I would venture a guess that you might have issues with the vermi-cob attracting and/or holding moisture once it is cured as well. If you have a lot of moisture in your climate the cob may weaken. The clay component of the cob is raw (not fired as brick) so if the vermiculite still absorbs moisture it could affect the clay as well. But only some testing of vermi-cob will tell.
And Pahanna also touched on another good point, cob (or any mass for that matter) is better completely surround by an envelope of insulation. I get the appeal of adding insulation right in the cob mix, as I still have trouble visualizing a completely natural, superior in dealing with moisture and pests, envelope of insulation myself.... but I'm still hopefully looking.

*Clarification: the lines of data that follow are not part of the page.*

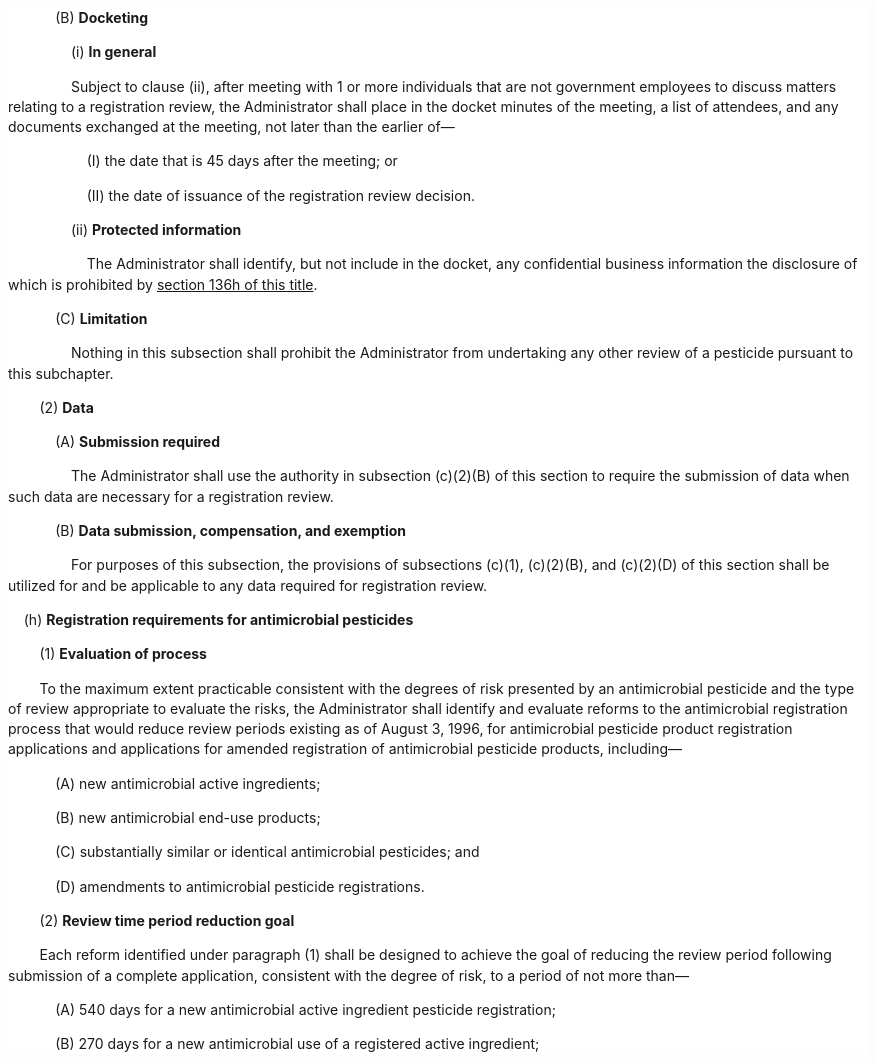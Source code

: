             (B) __Docketing__ 

                (i) __In general__ 

                Subject to clause (ii), after meeting with 1 or more individuals that are not government employees to discuss matters relating to a registration review, the Administrator shall place in the docket minutes of the meeting, a list of attendees, and any documents exchanged at the meeting, not later than the earlier of—

                    (I) the date that is 45 days after the meeting; or

                    (II) the date of issuance of the registration review decision.

                (ii) __Protected information__ 

                    The Administrator shall identify, but not include in the docket, any confidential business information the disclosure of which is prohibited by [section 136h of this title][/us/usc/t7/s136h].

            (C) __Limitation__ 

                Nothing in this subsection shall prohibit the Administrator from undertaking any other review of a pesticide pursuant to this subchapter.

        (2) __Data__ 

            (A) __Submission required__ 

                The Administrator shall use the authority in subsection (c)(2)(B) of this section to require the submission of data when such data are necessary for a registration review.

            (B) __Data submission, compensation, and exemption__ 

                For purposes of this subsection, the provisions of subsections (c)(1), (c)(2)(B), and (c)(2)(D) of this section shall be utilized for and be applicable to any data required for registration review.

    (h) __Registration requirements for antimicrobial pesticides__ 

        (1) __Evaluation of process__ 

        To the maximum extent practicable consistent with the degrees of risk presented by an antimicrobial pesticide and the type of review appropriate to evaluate the risks, the Administrator shall identify and evaluate reforms to the antimicrobial registration process that would reduce review periods existing as of August 3, 1996, for antimicrobial pesticide product registration applications and applications for amended registration of antimicrobial pesticide products, including—

            (A) new antimicrobial active ingredients;

            (B) new antimicrobial end-use products;

            (C) substantially similar or identical antimicrobial pesticides; and

            (D) amendments to antimicrobial pesticide registrations.

        (2) __Review time period reduction goal__ 

        Each reform identified under paragraph (1) shall be designed to achieve the goal of reducing the review period following submission of a complete application, consistent with the degree of risk, to a period of not more than—

            (A) 540 days for a new antimicrobial active ingredient pesticide registration;

            (B) 270 days for a new antimicrobial use of a registered active ingredient;


[/us/usc/t7/s136c]: https://publicdocs.github.io/go/links?ns=uslm&ref=%2Fus%2Fusc%2Ft7%2Fs136c
[/us/usc/t7/s136p]: https://publicdocs.github.io/go/links?ns=uslm&ref=%2Fus%2Fusc%2Ft7%2Fs136p
[/us/usc/t7/s136h]: https://publicdocs.github.io/go/links?ns=uslm&ref=%2Fus%2Fusc%2Ft7%2Fs136h
[/us/usc/t7/s136d/d]: https://publicdocs.github.io/go/links?ns=uslm&ref=%2Fus%2Fusc%2Ft7%2Fs136d%2Fd
[/us/usc/t7/s136a–1]: https://publicdocs.github.io/go/links?ns=uslm&ref=%2Fus%2Fusc%2Ft7%2Fs136a%E2%80%931
[/us/usc/t7/s136a–1]: https://publicdocs.github.io/go/links?ns=uslm&ref=%2Fus%2Fusc%2Ft7%2Fs136a%E2%80%931
[/us/usc/t7/s136a–1]: https://publicdocs.github.io/go/links?ns=uslm&ref=%2Fus%2Fusc%2Ft7%2Fs136a%E2%80%931
[/us/usc/t7/s136d/f/1]: https://publicdocs.github.io/go/links?ns=uslm&ref=%2Fus%2Fusc%2Ft7%2Fs136d%2Ff%2F1
[/us/usc/t7/s136d/f/2]: https://publicdocs.github.io/go/links?ns=uslm&ref=%2Fus%2Fusc%2Ft7%2Fs136d%2Ff%2F2
[/us/usc/t7/s136w–8/f/4/B]: https://publicdocs.github.io/go/links?ns=uslm&ref=%2Fus%2Fusc%2Ft7%2Fs136w%E2%80%938%2Ff%2F4%2FB
[/us/usc/t7/s136w–8/f/4/B]: https://publicdocs.github.io/go/links?ns=uslm&ref=%2Fus%2Fusc%2Ft7%2Fs136w%E2%80%938%2Ff%2F4%2FB
[/us/usc/t7/s136p]: https://publicdocs.github.io/go/links?ns=uslm&ref=%2Fus%2Fusc%2Ft7%2Fs136p
[/us/usc/t7/s136v/c]: https://publicdocs.github.io/go/links?ns=uslm&ref=%2Fus%2Fusc%2Ft7%2Fs136v%2Fc
[/us/usc/t7/s136d]: https://publicdocs.github.io/go/links?ns=uslm&ref=%2Fus%2Fusc%2Ft7%2Fs136d
[/us/usc/t7/s136d/b]: https://publicdocs.github.io/go/links?ns=uslm&ref=%2Fus%2Fusc%2Ft7%2Fs136d%2Fb
[/us/usc/t7/s136n]: https://publicdocs.github.io/go/links?ns=uslm&ref=%2Fus%2Fusc%2Ft7%2Fs136n
[/us/usc/t7/s136d]: https://publicdocs.github.io/go/links?ns=uslm&ref=%2Fus%2Fusc%2Ft7%2Fs136d
[/us/usc/t7/s136h]: https://publicdocs.github.io/go/links?ns=uslm&ref=%2Fus%2Fusc%2Ft7%2Fs136h
[/us/usc/t7/s136/mm]: https://publicdocs.github.io/go/links?ns=uslm&ref=%2Fus%2Fusc%2Ft7%2Fs136%2Fmm
[/us/act/1947-06-25/ch125/s3]: https://publicdocs.github.io/go/links?ns=uslm&ref=%2Fus%2Fact%2F1947-06-25%2Fch125%2Fs3
[/us/pl/92/516/s2]: https://publicdocs.github.io/go/links?ns=uslm&ref=%2Fus%2Fpl%2F92%2F516%2Fs2
[/us/stat/86/979]: https://publicdocs.github.io/go/links?ns=uslm&ref=%2Fus%2Fstat%2F86%2F979
[/us/pl/94/140/s12]: https://publicdocs.github.io/go/links?ns=uslm&ref=%2Fus%2Fpl%2F94%2F140%2Fs12
[/us/stat/89/755]: https://publicdocs.github.io/go/links?ns=uslm&ref=%2Fus%2Fstat%2F89%2F755
[/us/pl/95/396]: https://publicdocs.github.io/go/links?ns=uslm&ref=%2Fus%2Fpl%2F95%2F396
[/us/stat/92/820]: https://publicdocs.github.io/go/links?ns=uslm&ref=%2Fus%2Fstat%2F92%2F820
[/us/pl/100/532]: https://publicdocs.github.io/go/links?ns=uslm&ref=%2Fus%2Fpl%2F100%2F532
[/us/stat/102/2667]: https://publicdocs.github.io/go/links?ns=uslm&ref=%2Fus%2Fstat%2F102%2F2667
[/us/pl/101/624/s1492]: https://publicdocs.github.io/go/links?ns=uslm&ref=%2Fus%2Fpl%2F101%2F624%2Fs1492
[/us/stat/104/3628]: https://publicdocs.github.io/go/links?ns=uslm&ref=%2Fus%2Fstat%2F104%2F3628
[/us/pl/102/237/s1006/a/3]: https://publicdocs.github.io/go/links?ns=uslm&ref=%2Fus%2Fpl%2F102%2F237%2Fs1006%2Fa%2F3
[/us/stat/105/1894-1896]: https://publicdocs.github.io/go/links?ns=uslm&ref=%2Fus%2Fstat%2F105%2F1894-1896
[/us/pl/104/170]: https://publicdocs.github.io/go/links?ns=uslm&ref=%2Fus%2Fpl%2F104%2F170
[/us/stat/110/1491]: https://publicdocs.github.io/go/links?ns=uslm&ref=%2Fus%2Fstat%2F110%2F1491
[/us/pl/108/199/s501/b]: https://publicdocs.github.io/go/links?ns=uslm&ref=%2Fus%2Fpl%2F108%2F199%2Fs501%2Fb
[/us/stat/118/419]: https://publicdocs.github.io/go/links?ns=uslm&ref=%2Fus%2Fstat%2F118%2F419
[/us/pl/110/94]: https://publicdocs.github.io/go/links?ns=uslm&ref=%2Fus%2Fpl%2F110%2F94
[/us/stat/121/1000]: https://publicdocs.github.io/go/links?ns=uslm&ref=%2Fus%2Fstat%2F121%2F1000
[/us/usc/t7/s135a]: https://publicdocs.github.io/go/links?ns=uslm&ref=%2Fus%2Fusc%2Ft7%2Fs135a
[/us/pl/92/516]: https://publicdocs.github.io/go/links?ns=uslm&ref=%2Fus%2Fpl%2F92%2F516
[/us/pl/110/94/s2/1]: https://publicdocs.github.io/go/links?ns=uslm&ref=%2Fus%2Fpl%2F110%2F94%2Fs2%2F1
[/us/usc/t7/s136w–8/f/4/B]: https://publicdocs.github.io/go/links?ns=uslm&ref=%2Fus%2Fusc%2Ft7%2Fs136w%E2%80%938%2Ff%2F4%2FB
[/us/pl/110/94/s2/2]: https://publicdocs.github.io/go/links?ns=uslm&ref=%2Fus%2Fpl%2F110%2F94%2Fs2%2F2
[/us/usc/t7/s136w–8/f/4/B]: https://publicdocs.github.io/go/links?ns=uslm&ref=%2Fus%2Fusc%2Ft7%2Fs136w%E2%80%938%2Ff%2F4%2FB
[/us/pl/110/94/s3/1]: https://publicdocs.github.io/go/links?ns=uslm&ref=%2Fus%2Fpl%2F110%2F94%2Fs3%2F1
[/us/pl/110/94/s3/2]: https://publicdocs.github.io/go/links?ns=uslm&ref=%2Fus%2Fpl%2F110%2F94%2Fs3%2F2
[/us/pl/108/199/s501/b/1]: https://publicdocs.github.io/go/links?ns=uslm&ref=%2Fus%2Fpl%2F108%2F199%2Fs501%2Fb%2F1
[/us/pl/108/199/s501/b/2/A]: https://publicdocs.github.io/go/links?ns=uslm&ref=%2Fus%2Fpl%2F108%2F199%2Fs501%2Fb%2F2%2FA
[/us/pl/108/199/s501/b/2/B]: https://publicdocs.github.io/go/links?ns=uslm&ref=%2Fus%2Fpl%2F108%2F199%2Fs501%2Fb%2F2%2FB
[/us/pl/104/170/s210/b]: https://publicdocs.github.io/go/links?ns=uslm&ref=%2Fus%2Fpl%2F104%2F170%2Fs210%2Fb
[/us/pl/104/170/s250/1]: https://publicdocs.github.io/go/links?ns=uslm&ref=%2Fus%2Fpl%2F104%2F170%2Fs250%2F1
[/us/pl/104/170]: https://publicdocs.github.io/go/links?ns=uslm&ref=%2Fus%2Fpl%2F104%2F170
[/us/pl/104/170/s210/d/2]: https://publicdocs.github.io/go/links?ns=uslm&ref=%2Fus%2Fpl%2F104%2F170%2Fs210%2Fd%2F2
[/us/pl/104/170/s210/c/1]: https://publicdocs.github.io/go/links?ns=uslm&ref=%2Fus%2Fpl%2F104%2F170%2Fs210%2Fc%2F1
[/us/pl/104/170/s210/f/2]: https://publicdocs.github.io/go/links?ns=uslm&ref=%2Fus%2Fpl%2F104%2F170%2Fs210%2Ff%2F2
[/us/pl/104/170/s222]: https://publicdocs.github.io/go/links?ns=uslm&ref=%2Fus%2Fpl%2F104%2F170%2Fs222
[/us/pl/104/170/s210/d/3]: https://publicdocs.github.io/go/links?ns=uslm&ref=%2Fus%2Fpl%2F104%2F170%2Fs210%2Fd%2F3
[/us/pl/104/170/s210/d/4]: https://publicdocs.github.io/go/links?ns=uslm&ref=%2Fus%2Fpl%2F104%2F170%2Fs210%2Fd%2F4
[/us/pl/104/170/s210/e/1]: https://publicdocs.github.io/go/links?ns=uslm&ref=%2Fus%2Fpl%2F104%2F170%2Fs210%2Fe%2F1
[/us/pl/104/170/s210/e/3]: https://publicdocs.github.io/go/links?ns=uslm&ref=%2Fus%2Fpl%2F104%2F170%2Fs210%2Fe%2F3
[/us/pl/104/170/s223]: https://publicdocs.github.io/go/links?ns=uslm&ref=%2Fus%2Fpl%2F104%2F170%2Fs223
[/us/pl/104/170/s250/2]: https://publicdocs.github.io/go/links?ns=uslm&ref=%2Fus%2Fpl%2F104%2F170%2Fs250%2F2
[/us/pl/104/170/s105/b]: https://publicdocs.github.io/go/links?ns=uslm&ref=%2Fus%2Fpl%2F104%2F170%2Fs105%2Fb
[/us/pl/104/170/s106/b]: https://publicdocs.github.io/go/links?ns=uslm&ref=%2Fus%2Fpl%2F104%2F170%2Fs106%2Fb
[/us/pl/104/170/s224]: https://publicdocs.github.io/go/links?ns=uslm&ref=%2Fus%2Fpl%2F104%2F170%2Fs224
[/us/pl/102/237/s1006/a/3/B]: https://publicdocs.github.io/go/links?ns=uslm&ref=%2Fus%2Fpl%2F102%2F237%2Fs1006%2Fa%2F3%2FB
[/us/pl/102/237/s1006/a/3/A]: https://publicdocs.github.io/go/links?ns=uslm&ref=%2Fus%2Fpl%2F102%2F237%2Fs1006%2Fa%2F3%2FA
[/us/pl/102/237/s1006/a/3/A]: https://publicdocs.github.io/go/links?ns=uslm&ref=%2Fus%2Fpl%2F102%2F237%2Fs1006%2Fa%2F3%2FA
[/us/pl/102/237/s1006/b/1]: https://publicdocs.github.io/go/links?ns=uslm&ref=%2Fus%2Fpl%2F102%2F237%2Fs1006%2Fb%2F1
[/us/pl/102/237/s1006/c]: https://publicdocs.github.io/go/links?ns=uslm&ref=%2Fus%2Fpl%2F102%2F237%2Fs1006%2Fc
[/us/pl/100/532/s102/b/2/A]: https://publicdocs.github.io/go/links?ns=uslm&ref=%2Fus%2Fpl%2F100%2F532%2Fs102%2Fb%2F2%2FA
[/us/pl/102/237/s1006/b/2]: https://publicdocs.github.io/go/links?ns=uslm&ref=%2Fus%2Fpl%2F102%2F237%2Fs1006%2Fb%2F2
[/us/pl/102/237/s1006/b/1]: https://publicdocs.github.io/go/links?ns=uslm&ref=%2Fus%2Fpl%2F102%2F237%2Fs1006%2Fb%2F1
[/us/pl/102/237/s1006/b/1]: https://publicdocs.github.io/go/links?ns=uslm&ref=%2Fus%2Fpl%2F102%2F237%2Fs1006%2Fb%2F1
[/us/pl/102/237/s1006/b/1]: https://publicdocs.github.io/go/links?ns=uslm&ref=%2Fus%2Fpl%2F102%2F237%2Fs1006%2Fb%2F1
[/us/pl/102/237/s1006/b/1]: https://publicdocs.github.io/go/links?ns=uslm&ref=%2Fus%2Fpl%2F102%2F237%2Fs1006%2Fb%2F1
[/us/pl/101/624]: https://publicdocs.github.io/go/links?ns=uslm&ref=%2Fus%2Fpl%2F101%2F624
[/us/pl/100/532/s601/b/1]: https://publicdocs.github.io/go/links?ns=uslm&ref=%2Fus%2Fpl%2F100%2F532%2Fs601%2Fb%2F1
[/us/pl/100/532/s801/b/1]: https://publicdocs.github.io/go/links?ns=uslm&ref=%2Fus%2Fpl%2F100%2F532%2Fs801%2Fb%2F1
[/us/pl/100/532/s801/b/5/A]: https://publicdocs.github.io/go/links?ns=uslm&ref=%2Fus%2Fpl%2F100%2F532%2Fs801%2Fb%2F5%2FA
[/us/pl/100/532]: https://publicdocs.github.io/go/links?ns=uslm&ref=%2Fus%2Fpl%2F100%2F532
[/us/pl/100/532/s801/b/5/G]: https://publicdocs.github.io/go/links?ns=uslm&ref=%2Fus%2Fpl%2F100%2F532%2Fs801%2Fb%2F5%2FG
[/us/pl/100/532/s102/b/2/A]: https://publicdocs.github.io/go/links?ns=uslm&ref=%2Fus%2Fpl%2F100%2F532%2Fs102%2Fb%2F2%2FA
[/us/pl/102/237/s1006/c]: https://publicdocs.github.io/go/links?ns=uslm&ref=%2Fus%2Fpl%2F102%2F237%2Fs1006%2Fc
[/us/pl/100/532/s102/b/2/B]: https://publicdocs.github.io/go/links?ns=uslm&ref=%2Fus%2Fpl%2F100%2F532%2Fs102%2Fb%2F2%2FB
[/us/pl/100/532/s103]: https://publicdocs.github.io/go/links?ns=uslm&ref=%2Fus%2Fpl%2F100%2F532%2Fs103
[/us/pl/100/532/s801/b/6]: https://publicdocs.github.io/go/links?ns=uslm&ref=%2Fus%2Fpl%2F100%2F532%2Fs801%2Fb%2F6
[/us/pl/100/532/s801/b/7]: https://publicdocs.github.io/go/links?ns=uslm&ref=%2Fus%2Fpl%2F100%2F532%2Fs801%2Fb%2F7
[/us/pl/100/532/s801/b/8]: https://publicdocs.github.io/go/links?ns=uslm&ref=%2Fus%2Fpl%2F100%2F532%2Fs801%2Fb%2F8
[/us/pl/100/532/s801/b/9]: https://publicdocs.github.io/go/links?ns=uslm&ref=%2Fus%2Fpl%2F100%2F532%2Fs801%2Fb%2F9
[/us/pl/95/396/s2/a/1]: https://publicdocs.github.io/go/links?ns=uslm&ref=%2Fus%2Fpl%2F95%2F396%2Fs2%2Fa%2F1
[/us/usc/t7/s136h/b]: https://publicdocs.github.io/go/links?ns=uslm&ref=%2Fus%2Fusc%2Ft7%2Fs136h%2Fb
[/us/pl/95/396]: https://publicdocs.github.io/go/links?ns=uslm&ref=%2Fus%2Fpl%2F95%2F396
[/us/pl/95/396/s5]: https://publicdocs.github.io/go/links?ns=uslm&ref=%2Fus%2Fpl%2F95%2F396%2Fs5
[/us/pl/95/396/s6]: https://publicdocs.github.io/go/links?ns=uslm&ref=%2Fus%2Fpl%2F95%2F396%2Fs6
[/us/pl/95/396/s7/1]: https://publicdocs.github.io/go/links?ns=uslm&ref=%2Fus%2Fpl%2F95%2F396%2Fs7%2F1
[/us/pl/95/396/s7/2]: https://publicdocs.github.io/go/links?ns=uslm&ref=%2Fus%2Fpl%2F95%2F396%2Fs7%2F2
[/us/pl/95/396/s7/3]: https://publicdocs.github.io/go/links?ns=uslm&ref=%2Fus%2Fpl%2F95%2F396%2Fs7%2F3
[/us/pl/95/396/s8]: https://publicdocs.github.io/go/links?ns=uslm&ref=%2Fus%2Fpl%2F95%2F396%2Fs8
[/us/pl/94/140]: https://publicdocs.github.io/go/links?ns=uslm&ref=%2Fus%2Fpl%2F94%2F140
[/us/pl/110/94/s6]: https://publicdocs.github.io/go/links?ns=uslm&ref=%2Fus%2Fpl%2F110%2F94%2Fs6
[/us/stat/121/1007]: https://publicdocs.github.io/go/links?ns=uslm&ref=%2Fus%2Fstat%2F121%2F1007
[/us/usc/t7/s136]: https://publicdocs.github.io/go/links?ns=uslm&ref=%2Fus%2Fusc%2Ft7%2Fs136
[/us/pl/108/199/s501/h]: https://publicdocs.github.io/go/links?ns=uslm&ref=%2Fus%2Fpl%2F108%2F199%2Fs501%2Fh
[/us/stat/118/434]: https://publicdocs.github.io/go/links?ns=uslm&ref=%2Fus%2Fstat%2F118%2F434
[/us/usc/t7/s136w–8]: https://publicdocs.github.io/go/links?ns=uslm&ref=%2Fus%2Fusc%2Ft7%2Fs136w%E2%80%938
[/us/usc/t21/s346a]: https://publicdocs.github.io/go/links?ns=uslm&ref=%2Fus%2Fusc%2Ft21%2Fs346a
[/us/pl/100/532]: https://publicdocs.github.io/go/links?ns=uslm&ref=%2Fus%2Fpl%2F100%2F532
[/us/pl/100/532/s901]: https://publicdocs.github.io/go/links?ns=uslm&ref=%2Fus%2Fpl%2F100%2F532%2Fs901
[/us/usc/t7/s136]: https://publicdocs.github.io/go/links?ns=uslm&ref=%2Fus%2Fusc%2Ft7%2Fs136
[/us/pl/95/396/s2/b]: https://publicdocs.github.io/go/links?ns=uslm&ref=%2Fus%2Fpl%2F95%2F396%2Fs2%2Fb
[/us/stat/92/824]: https://publicdocs.github.io/go/links?ns=uslm&ref=%2Fus%2Fstat%2F92%2F824
[/us/pl/92/516/s4]: https://publicdocs.github.io/go/links?ns=uslm&ref=%2Fus%2Fpl%2F92%2F516%2Fs4
[/us/usc/t7/s136]: https://publicdocs.github.io/go/links?ns=uslm&ref=%2Fus%2Fusc%2Ft7%2Fs136
[/us/pl/101/624/s1498]: https://publicdocs.github.io/go/links?ns=uslm&ref=%2Fus%2Fpl%2F101%2F624%2Fs1498
[/us/stat/104/3631]: https://publicdocs.github.io/go/links?ns=uslm&ref=%2Fus%2Fstat%2F104%2F3631
[/us/pl/100/478/s1010]: https://publicdocs.github.io/go/links?ns=uslm&ref=%2Fus%2Fpl%2F100%2F478%2Fs1010
[/us/stat/102/2313]: https://publicdocs.github.io/go/links?ns=uslm&ref=%2Fus%2Fstat%2F102%2F2313
[/us/usc/t16/s1531]: https://publicdocs.github.io/go/links?ns=uslm&ref=%2Fus%2Fusc%2Ft16%2Fs1531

After you do your experiments please post back so we can all learn along side you
Bulk Up & Add Mass
Plan to incorporate some kind of exterior insulation into your cob home. Near the end of our inspection process, our inspector questioned the insulation value of our 12- to 16- inch-thick (30–40 cm) cob walls. I had been sure they would be adequate, so I was shocked when I discovered their total R-value to be only R-3 or R-4 (about R-0.25 per inch). This was unacceptable, so we had to find a way to insulate the outside of our cob home if we wanted to get our final certificate of occupancy. To help boost the R-value of our home, we ended up painting the outside with a new-fangled coating called Nansulate, which uses itty-bitty ceramic tubes that effectively trap air to slow heat transfer. Neither my wife nor I were thrilled with the idea of painting the gorgeous exterior of our home, but the practical results were eye-opening. The combination of our high thermal mass walls now surrounded with insulation remarkably improved the energy efficiency of our home. http://www.cobprojects.info/Projects/NC/Hren_112_Final.pdf
Vermiculite is heat treated mica. It "explodes" into little crumbly accordian-pleated bits. As someone has reminded me, vermiculite soaks up something like 3 times its weight in water, so it would be a Very Bad Idea to add it to a cob slurry, I would imagine.
In fact, given its propensity for acting like a sponge, I'm not sure it would be all that good an idea to try to use it even as cavity fill. You'd have to be extra certain-sure to protect it from moisture encroachment.
However, perlite, the white styrofoam-like stuff, is just about waterproof. You could use it as a cob additive, but you would have to mix it pretty thouroughly as it has a tendency to "float out". It is very, very lightweight.
> What about this? A full cob wall 2-3' thick - straight cob. Add a 6" layer of vermiculite laden cob to the outside as a very thick outer coat? or even a foot if you like...
Make it perlite, and do some testing with it as both an inner plaster and an outer layer. See how it adheres to the rest of the wall.
I don't know what difference it might make to put it on the inner wall and the outer - does someone have an idea and an explanation of how it might make a difference, heat/cooling-and-perceived-comfortwise?
Sounds to me like an idea worth investigating.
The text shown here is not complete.